I love vim, but I think it would be excruciating without a full keyboard.
Wait, what?
Vi is actually the only editor that is bearable on a smartphone because most other editors depend on key-combinations (e.g. Control + X) that are painful to type on a touchscreen.
For vim you only need qwerty + escape and you're set.
I have been using Vim over ssh with my Nokia N900 not-so-smart-phone, and it works great compared to anything else I can think of. The phone has a physical qwerty keyboard but it does not have all the non-alphabetic keys you'd want and esc, ctrl and some other keys are accessed via touchscreen.
I have made some key mappings in Vim to get my non-US native keyboards keys that are normally not used in coding do something meaningful.
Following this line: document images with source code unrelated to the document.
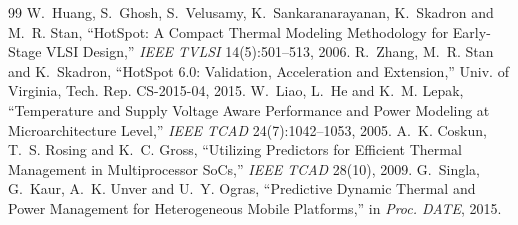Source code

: \documentclass[11pt,a4paper]{article}
\begin{document}
\begin{thebibliography}{99}\small
\setlength{\itemsep}{0pt}
 W.~Huang, S.~Ghosh, S.~Velusamy, K.~Sankaranarayanan, K.~Skadron and
  M.~R. Stan, ``HotSpot: A Compact Thermal Modeling Methodology for Early-Stage VLSI Design,''
  \emph{IEEE TVLSI} 14(5):501--513, 2006.
 R.~Zhang, M.~R. Stan and K.~Skadron, ``HotSpot 6.0: Validation, Acceleration
  and Extension,'' Univ. of Virginia, Tech. Rep. CS-2015-04, 2015.
 W.~Liao, L.~He and K.~M. Lepak, ``Temperature and Supply Voltage Aware
  Performance and Power Modeling at Microarchitecture Level,'' \emph{IEEE TCAD} 24(7):1042--1053,
  2005.
 A.~K. Coskun, T.~S. Rosing and K.~C. Gross, ``Utilizing Predictors for
  Efficient Thermal Management in Multiprocessor SoCs,'' \emph{IEEE TCAD} 28(10), 2009.
 G.~Singla, G.~Kaur, A.~K. Unver and U.~Y. Ogras, ``Predictive Dynamic Thermal
  and Power Management for Heterogeneous Mobile Platforms,'' in \emph{Proc. DATE}, 2015.
\end{thebibliography}
\end{document}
I have ö and ä mapped to curly/square brackets, å is another escape and 0 and + (next to each other on the number row) are home and end. This makes it pretty convenient to write code on a qwerty keyboard and it also works nicely with a laggy phone internet connection over ssh.
I had a N900 and used to write lots of code in nano. It had python, ruby and PHP and was a great tool for quickly coding ideas or scraping and grepping web APIs. It ran vi and emacs too but I never really used them.
Now I have an Android device that's 5x faster and 10 more usable as a phone but I've only written about 10 lines of code in total on it's virtual keyboard. Hoping my next phone combines the best of both worlds.
My last three phones have had qwerty keyboards. The Nokia E90, a G1 and now a HTC Desire Z. Typing on them is so much easier than using a touch screen. I regularly tap out emails and use ssh and vi on mine.